Better transit system
A quick, smooth, relatively low-cost mass transit system is just so vital for national productivity.
The vast majority of the Jamaican labour force is unskilled with no specific training for the jobs they do, and do by unreflective trial and error and by being constantly micro-managed. The minister of labour should share his alarm with his prime minister from his discovery that many of those turning up at the ministry for overseas employment don't have a good grasp of that most basic productivity tool: literacy. Fix that for improving productivity at comparatively low input costs.
No one needs to advise the prime minister on how crime hampers productivity. Crime destroys business opportunities and business-improvement opportunities. Crime imposes high security and other costs upon business. I heard hotel magnate John Issa complaining about this on radio. And during the past week, there was another media outbreak on the pervasive presence of extortion and its costs. Fix that.
Doing business with the Government is another huge anti-productivity factor. Karl Samuda, minister of industry, investment and commerce, says he is committed to fixing that. Samuda is in charge of the Jamaica Productivity Centre, the host organisation for the productivity conference, as well as for the Jamaica Business Development Centre. Radio Jamaica's reporter Archibald Gordon did a delightful vox pop on the public's knowledge, rather ignorance, of the Opposition People's National Party's 'Progressive Agenda'. Answers were hilarious!
Gordon should run a vox pop on the Productivity Centre and the Business Development Centre. The truth is these are tiny non-entities which are in no position, as is, to drive performance and productivity. The prime minister should say at the productivity conference what the Government plans to do to make these non-entities brand-name national institutions.
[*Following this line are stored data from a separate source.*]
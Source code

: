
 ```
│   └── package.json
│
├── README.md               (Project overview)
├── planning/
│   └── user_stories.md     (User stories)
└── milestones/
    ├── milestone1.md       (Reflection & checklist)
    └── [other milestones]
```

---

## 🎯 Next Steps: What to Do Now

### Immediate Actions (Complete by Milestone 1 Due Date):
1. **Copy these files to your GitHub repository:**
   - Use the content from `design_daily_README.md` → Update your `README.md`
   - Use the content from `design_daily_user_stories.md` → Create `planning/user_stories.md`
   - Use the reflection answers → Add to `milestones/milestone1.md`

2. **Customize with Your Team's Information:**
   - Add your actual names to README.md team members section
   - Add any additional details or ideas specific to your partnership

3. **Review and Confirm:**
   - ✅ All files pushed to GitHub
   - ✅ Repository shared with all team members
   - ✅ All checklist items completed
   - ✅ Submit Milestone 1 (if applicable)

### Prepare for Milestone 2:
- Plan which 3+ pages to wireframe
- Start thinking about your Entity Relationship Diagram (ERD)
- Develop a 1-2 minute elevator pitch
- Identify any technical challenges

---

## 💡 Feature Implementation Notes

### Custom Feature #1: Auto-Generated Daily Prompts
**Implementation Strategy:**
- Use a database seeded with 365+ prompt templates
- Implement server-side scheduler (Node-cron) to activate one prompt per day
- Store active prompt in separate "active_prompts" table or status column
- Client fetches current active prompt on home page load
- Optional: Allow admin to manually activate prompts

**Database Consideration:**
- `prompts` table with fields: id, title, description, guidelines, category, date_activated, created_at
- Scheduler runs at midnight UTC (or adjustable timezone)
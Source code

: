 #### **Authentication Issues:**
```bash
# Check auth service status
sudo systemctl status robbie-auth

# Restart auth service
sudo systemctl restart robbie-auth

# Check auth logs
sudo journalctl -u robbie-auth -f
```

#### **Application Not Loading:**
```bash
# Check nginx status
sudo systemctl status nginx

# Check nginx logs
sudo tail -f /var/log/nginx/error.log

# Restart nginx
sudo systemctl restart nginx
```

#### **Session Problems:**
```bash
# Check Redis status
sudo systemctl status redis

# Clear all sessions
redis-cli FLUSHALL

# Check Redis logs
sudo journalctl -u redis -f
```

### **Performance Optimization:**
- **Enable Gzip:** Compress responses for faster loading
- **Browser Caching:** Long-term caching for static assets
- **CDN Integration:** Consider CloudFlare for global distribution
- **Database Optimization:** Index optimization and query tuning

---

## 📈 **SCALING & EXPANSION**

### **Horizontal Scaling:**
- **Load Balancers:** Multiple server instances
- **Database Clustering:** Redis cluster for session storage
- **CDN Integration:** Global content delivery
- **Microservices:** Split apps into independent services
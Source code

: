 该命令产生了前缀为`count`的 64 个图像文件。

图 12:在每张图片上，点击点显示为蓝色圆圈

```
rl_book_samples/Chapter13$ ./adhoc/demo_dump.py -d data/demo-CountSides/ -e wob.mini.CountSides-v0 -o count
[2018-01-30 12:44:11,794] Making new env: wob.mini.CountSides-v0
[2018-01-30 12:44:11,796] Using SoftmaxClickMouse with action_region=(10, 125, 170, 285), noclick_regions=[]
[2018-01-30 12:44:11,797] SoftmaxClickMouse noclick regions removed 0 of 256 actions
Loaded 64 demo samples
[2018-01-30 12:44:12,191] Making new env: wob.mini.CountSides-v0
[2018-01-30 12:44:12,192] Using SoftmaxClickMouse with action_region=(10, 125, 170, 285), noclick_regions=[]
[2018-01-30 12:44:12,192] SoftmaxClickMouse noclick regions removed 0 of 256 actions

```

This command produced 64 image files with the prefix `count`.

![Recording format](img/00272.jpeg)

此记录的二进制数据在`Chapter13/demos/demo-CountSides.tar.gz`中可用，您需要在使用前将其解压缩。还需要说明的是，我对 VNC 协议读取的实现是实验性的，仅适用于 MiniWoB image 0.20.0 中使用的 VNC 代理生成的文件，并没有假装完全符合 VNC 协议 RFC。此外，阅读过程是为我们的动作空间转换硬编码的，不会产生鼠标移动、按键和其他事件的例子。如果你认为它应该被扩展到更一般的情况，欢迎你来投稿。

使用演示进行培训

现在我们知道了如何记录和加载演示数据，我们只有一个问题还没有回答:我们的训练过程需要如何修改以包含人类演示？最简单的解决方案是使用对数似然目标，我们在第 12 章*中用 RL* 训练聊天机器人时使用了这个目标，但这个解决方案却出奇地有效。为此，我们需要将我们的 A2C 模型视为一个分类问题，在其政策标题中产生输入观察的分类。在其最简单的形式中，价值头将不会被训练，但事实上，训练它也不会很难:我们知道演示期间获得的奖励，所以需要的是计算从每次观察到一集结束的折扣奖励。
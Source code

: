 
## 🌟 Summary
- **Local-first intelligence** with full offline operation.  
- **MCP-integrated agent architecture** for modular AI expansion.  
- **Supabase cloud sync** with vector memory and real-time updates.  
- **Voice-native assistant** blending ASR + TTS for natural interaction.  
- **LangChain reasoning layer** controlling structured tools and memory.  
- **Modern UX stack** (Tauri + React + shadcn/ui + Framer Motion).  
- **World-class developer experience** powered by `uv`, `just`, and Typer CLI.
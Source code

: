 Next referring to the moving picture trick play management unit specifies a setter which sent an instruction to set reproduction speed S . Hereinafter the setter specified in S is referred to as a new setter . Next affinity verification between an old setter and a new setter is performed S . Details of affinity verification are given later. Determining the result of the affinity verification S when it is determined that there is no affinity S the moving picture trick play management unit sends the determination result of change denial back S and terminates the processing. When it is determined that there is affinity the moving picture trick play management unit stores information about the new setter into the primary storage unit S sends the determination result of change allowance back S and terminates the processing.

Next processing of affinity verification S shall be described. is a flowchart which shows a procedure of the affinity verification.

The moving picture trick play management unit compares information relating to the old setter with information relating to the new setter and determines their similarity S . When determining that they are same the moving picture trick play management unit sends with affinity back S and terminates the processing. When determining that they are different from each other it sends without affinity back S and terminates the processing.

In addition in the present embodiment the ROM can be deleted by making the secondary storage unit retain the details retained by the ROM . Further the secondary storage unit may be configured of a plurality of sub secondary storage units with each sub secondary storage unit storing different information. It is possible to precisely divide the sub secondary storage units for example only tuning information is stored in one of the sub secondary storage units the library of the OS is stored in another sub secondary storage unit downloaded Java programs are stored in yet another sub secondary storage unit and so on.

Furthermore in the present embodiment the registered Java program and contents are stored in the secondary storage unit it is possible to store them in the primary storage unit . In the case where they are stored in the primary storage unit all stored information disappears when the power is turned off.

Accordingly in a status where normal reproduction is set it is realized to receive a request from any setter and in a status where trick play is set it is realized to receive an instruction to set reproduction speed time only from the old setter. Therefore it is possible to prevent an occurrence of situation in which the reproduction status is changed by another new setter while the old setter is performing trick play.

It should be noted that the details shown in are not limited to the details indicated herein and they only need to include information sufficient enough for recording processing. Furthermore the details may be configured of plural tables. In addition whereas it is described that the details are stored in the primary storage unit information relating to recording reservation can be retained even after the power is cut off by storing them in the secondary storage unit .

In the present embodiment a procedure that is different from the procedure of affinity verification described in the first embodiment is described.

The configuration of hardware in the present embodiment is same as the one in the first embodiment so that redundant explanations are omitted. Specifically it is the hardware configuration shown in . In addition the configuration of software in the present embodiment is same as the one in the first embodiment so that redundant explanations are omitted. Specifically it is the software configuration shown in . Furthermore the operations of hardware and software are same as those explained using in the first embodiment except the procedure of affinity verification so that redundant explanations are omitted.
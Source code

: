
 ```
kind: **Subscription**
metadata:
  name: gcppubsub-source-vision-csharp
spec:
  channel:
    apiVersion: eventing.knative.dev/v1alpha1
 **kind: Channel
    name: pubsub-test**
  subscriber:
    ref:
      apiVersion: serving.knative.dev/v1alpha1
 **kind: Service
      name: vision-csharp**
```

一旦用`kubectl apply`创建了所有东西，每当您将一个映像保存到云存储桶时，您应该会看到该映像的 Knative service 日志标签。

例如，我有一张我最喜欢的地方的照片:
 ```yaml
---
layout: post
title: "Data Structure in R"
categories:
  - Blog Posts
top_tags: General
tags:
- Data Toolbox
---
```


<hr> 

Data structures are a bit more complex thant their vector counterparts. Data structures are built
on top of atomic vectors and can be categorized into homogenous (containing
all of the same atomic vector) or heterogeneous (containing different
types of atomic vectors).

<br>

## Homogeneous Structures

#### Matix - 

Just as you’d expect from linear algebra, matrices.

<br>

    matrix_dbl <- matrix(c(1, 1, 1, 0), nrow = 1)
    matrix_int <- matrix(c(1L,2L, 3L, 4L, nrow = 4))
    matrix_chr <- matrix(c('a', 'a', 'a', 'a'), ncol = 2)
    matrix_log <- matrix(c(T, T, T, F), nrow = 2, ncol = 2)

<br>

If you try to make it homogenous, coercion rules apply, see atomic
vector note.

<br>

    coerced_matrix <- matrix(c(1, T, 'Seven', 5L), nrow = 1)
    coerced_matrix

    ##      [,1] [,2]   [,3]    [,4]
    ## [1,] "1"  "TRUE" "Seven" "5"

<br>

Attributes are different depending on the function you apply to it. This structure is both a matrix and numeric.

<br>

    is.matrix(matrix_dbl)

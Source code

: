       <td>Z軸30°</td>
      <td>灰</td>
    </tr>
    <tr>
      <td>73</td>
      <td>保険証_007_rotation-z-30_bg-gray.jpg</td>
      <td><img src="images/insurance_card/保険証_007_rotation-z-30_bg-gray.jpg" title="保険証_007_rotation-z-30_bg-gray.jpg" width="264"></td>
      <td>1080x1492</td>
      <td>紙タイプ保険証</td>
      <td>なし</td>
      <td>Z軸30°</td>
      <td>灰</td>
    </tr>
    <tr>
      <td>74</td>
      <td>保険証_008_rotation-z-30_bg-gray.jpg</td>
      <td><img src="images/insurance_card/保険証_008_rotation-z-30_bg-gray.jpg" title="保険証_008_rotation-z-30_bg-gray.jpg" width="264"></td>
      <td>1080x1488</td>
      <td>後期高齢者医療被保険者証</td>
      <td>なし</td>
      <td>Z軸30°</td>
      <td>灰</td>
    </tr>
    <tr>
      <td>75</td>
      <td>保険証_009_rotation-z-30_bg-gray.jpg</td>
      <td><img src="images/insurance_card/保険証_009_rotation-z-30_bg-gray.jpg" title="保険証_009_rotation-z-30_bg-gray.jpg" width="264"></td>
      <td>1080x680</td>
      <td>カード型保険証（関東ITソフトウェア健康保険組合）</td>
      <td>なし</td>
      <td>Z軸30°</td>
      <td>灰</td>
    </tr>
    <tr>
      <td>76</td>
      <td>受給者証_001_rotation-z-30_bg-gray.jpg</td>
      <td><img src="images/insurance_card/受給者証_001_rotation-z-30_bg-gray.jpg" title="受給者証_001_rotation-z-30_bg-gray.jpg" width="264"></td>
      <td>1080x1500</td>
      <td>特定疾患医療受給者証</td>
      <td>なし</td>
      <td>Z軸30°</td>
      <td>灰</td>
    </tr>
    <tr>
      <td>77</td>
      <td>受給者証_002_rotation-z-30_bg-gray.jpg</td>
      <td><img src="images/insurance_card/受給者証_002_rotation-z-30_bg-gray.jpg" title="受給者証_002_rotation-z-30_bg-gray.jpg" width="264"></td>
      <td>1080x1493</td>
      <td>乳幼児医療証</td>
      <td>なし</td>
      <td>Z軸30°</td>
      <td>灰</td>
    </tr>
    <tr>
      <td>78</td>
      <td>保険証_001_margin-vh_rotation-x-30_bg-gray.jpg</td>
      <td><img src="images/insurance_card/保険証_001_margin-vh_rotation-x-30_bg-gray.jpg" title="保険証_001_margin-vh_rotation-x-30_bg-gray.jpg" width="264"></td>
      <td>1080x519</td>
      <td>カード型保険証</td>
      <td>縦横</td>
The Government is far more intent on bigging up already large sports heroes, never mind the costs in time and money.
Boosting worker morale
The productivity conference will have a session called "An End to Business as Usual - Changing the Mindset of the Jamaican Workforce." Poor scapegoat workers! There is a lot wrong with them, like the lack of skills and low morale, but it is the business of management to raise productivity levels, and they should get fired if they can't.
In Carl Stone's now-vintage "Work Attitudes Survey" done for the Seaga Administration in 1982, he noted that, "... distrust of management by workers [for justifiable reasons] limits the ability of management to motivate workers to produce more ... . The problem cannot be solved by merely treating with labour-relations laws, procedures and channels for dispute settlement."
Stone offered hope and guidance for resolution: "The fact that our data indicate that a number of enterprises have dealt with this problem effectively by good management," he noted, "is an indication that it is treatable and there is no basis for accepting the gloomy perspectives of social analysts who see it as so embedded in our culture, history and social structure that we might as well accept the problem as given and move on from there."
It should be those high-performance managers from high-productivity enterprises who should be the exemplary guest speakers at a productivity conference. But they may be too busy getting the job done rather than 'wasting time' talking.
The reduction of Stone's survey to the status of an academic paper for 26 years across administrations, instead of the action paper it was intended to be, speaks volumes about Government's lack of seriousness of purpose to raise productivity levels. Can the 2008 National Productivity Conference make a difference? Not if they just talk some more in 'Fatspeak'.